------ RECORDS FOR THIS TASK ------

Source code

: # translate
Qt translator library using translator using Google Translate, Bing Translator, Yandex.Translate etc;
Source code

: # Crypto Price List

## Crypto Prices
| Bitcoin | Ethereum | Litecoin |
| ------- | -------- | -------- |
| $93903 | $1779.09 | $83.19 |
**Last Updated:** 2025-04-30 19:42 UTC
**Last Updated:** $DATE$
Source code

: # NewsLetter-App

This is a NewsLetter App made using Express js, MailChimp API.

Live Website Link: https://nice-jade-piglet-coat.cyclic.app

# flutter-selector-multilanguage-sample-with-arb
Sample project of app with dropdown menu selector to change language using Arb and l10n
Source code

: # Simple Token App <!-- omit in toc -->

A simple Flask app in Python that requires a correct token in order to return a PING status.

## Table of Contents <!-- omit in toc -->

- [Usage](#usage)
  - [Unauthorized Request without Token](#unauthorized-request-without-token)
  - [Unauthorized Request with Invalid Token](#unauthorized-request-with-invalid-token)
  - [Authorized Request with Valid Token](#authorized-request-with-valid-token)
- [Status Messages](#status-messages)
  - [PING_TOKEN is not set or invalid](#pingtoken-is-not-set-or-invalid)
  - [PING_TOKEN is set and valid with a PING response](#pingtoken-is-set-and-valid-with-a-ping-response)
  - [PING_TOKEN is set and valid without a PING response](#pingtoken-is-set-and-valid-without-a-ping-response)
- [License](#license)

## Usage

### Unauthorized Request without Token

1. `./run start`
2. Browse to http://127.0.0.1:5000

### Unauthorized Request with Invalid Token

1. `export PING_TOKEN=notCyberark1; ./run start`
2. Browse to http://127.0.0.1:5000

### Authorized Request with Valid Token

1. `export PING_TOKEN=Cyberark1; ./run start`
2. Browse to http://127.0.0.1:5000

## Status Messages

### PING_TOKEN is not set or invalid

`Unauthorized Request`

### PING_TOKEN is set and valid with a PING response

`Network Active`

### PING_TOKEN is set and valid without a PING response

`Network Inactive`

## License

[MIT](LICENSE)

------
------ RECORDS FOR THIS TASK ------

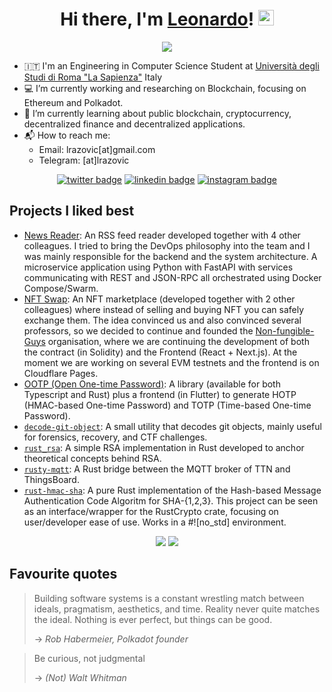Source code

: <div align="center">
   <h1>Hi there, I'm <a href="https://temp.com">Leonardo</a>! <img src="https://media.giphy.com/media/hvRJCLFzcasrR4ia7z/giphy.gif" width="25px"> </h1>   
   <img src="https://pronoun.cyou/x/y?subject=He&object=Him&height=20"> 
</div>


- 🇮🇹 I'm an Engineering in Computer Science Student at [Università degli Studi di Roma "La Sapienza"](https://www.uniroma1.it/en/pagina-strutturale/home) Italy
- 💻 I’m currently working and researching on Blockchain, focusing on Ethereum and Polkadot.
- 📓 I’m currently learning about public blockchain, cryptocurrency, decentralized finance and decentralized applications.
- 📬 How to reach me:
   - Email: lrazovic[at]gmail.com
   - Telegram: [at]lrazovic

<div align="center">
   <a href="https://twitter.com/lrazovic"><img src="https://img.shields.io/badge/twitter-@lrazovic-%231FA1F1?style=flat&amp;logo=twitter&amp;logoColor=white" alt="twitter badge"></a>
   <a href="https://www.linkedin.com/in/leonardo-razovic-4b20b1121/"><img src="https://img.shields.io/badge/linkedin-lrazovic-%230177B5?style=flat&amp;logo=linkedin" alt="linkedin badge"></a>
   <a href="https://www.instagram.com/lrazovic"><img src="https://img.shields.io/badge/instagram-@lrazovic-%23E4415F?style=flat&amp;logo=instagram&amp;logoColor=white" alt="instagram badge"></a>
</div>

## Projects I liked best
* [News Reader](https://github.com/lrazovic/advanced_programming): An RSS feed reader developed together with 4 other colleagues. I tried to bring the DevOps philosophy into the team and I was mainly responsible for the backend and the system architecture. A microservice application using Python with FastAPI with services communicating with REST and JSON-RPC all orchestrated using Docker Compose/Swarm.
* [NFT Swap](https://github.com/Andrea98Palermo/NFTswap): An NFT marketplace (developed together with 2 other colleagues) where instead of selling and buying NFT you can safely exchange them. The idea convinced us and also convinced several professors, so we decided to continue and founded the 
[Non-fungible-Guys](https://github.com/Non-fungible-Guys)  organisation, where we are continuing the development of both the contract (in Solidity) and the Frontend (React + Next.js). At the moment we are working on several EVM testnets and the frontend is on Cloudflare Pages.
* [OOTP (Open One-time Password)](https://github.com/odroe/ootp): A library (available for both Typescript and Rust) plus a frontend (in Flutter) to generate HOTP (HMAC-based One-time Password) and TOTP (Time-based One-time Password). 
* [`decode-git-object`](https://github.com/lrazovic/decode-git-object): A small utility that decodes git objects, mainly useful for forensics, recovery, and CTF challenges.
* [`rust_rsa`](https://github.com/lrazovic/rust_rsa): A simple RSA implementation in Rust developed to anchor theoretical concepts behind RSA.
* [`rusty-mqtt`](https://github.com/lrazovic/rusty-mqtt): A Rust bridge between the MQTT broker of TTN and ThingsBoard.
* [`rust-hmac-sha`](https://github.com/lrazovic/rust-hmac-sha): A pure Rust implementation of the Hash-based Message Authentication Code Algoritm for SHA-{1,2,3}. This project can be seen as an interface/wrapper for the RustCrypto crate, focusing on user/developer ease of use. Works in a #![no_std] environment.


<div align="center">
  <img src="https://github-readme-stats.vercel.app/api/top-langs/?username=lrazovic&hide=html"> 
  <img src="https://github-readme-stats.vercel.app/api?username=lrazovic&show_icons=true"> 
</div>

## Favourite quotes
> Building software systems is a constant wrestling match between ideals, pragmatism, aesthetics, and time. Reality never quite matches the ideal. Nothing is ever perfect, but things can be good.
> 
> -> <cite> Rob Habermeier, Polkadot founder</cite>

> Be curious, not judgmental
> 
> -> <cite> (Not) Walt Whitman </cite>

------
------ RECORDS FOR THIS TASK ------

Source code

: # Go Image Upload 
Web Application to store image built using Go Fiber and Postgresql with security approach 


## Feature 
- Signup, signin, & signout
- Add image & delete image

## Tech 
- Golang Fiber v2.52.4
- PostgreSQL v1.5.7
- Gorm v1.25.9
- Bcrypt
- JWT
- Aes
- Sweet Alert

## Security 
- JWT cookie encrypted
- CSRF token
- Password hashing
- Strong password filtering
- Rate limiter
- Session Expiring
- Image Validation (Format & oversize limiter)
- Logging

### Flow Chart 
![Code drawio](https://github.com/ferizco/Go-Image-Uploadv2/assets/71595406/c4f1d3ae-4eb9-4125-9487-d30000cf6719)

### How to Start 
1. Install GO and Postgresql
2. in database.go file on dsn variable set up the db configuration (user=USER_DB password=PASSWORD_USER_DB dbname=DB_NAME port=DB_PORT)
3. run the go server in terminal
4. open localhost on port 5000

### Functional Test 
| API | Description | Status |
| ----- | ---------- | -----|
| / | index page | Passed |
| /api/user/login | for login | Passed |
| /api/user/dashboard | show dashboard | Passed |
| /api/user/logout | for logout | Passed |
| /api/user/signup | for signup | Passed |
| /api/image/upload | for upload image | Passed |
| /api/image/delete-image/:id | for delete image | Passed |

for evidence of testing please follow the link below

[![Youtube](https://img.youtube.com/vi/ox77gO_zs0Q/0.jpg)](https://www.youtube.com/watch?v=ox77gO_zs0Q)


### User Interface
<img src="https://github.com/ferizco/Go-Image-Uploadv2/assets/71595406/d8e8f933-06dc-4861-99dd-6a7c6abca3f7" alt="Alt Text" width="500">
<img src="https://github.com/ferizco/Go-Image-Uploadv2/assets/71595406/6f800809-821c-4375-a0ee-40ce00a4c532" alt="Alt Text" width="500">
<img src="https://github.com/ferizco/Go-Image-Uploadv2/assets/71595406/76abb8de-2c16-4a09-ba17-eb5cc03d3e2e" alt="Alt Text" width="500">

------

## AIM OF THE TASK:
Copy each line in the listing where "assets" appears.

## ANSWER SPACE:
![Code drawio](https://github.com/ferizco/Go-Image-Uploadv2/assets/71595406/c4f1d3ae-4eb9-4125-9487-d30000cf6719)
<img src="https://github.com/ferizco/Go-Image-Uploadv2/assets/71595406/d8e8f933-06dc-4861-99dd-6a7c6abca3f7" alt="Alt Text" width="500">
<img src="https://github.com/ferizco/Go-Image-Uploadv2/assets/71595406/6f800809-821c-4375-a0ee-40ce00a4c532" alt="Alt Text" width="500">
<img src="https://github.com/ferizco/Go-Image-Uploadv2/assets/71595406/76abb8de-2c16-4a09-ba17-eb5cc03d3e2e" alt="Alt Text" width="500">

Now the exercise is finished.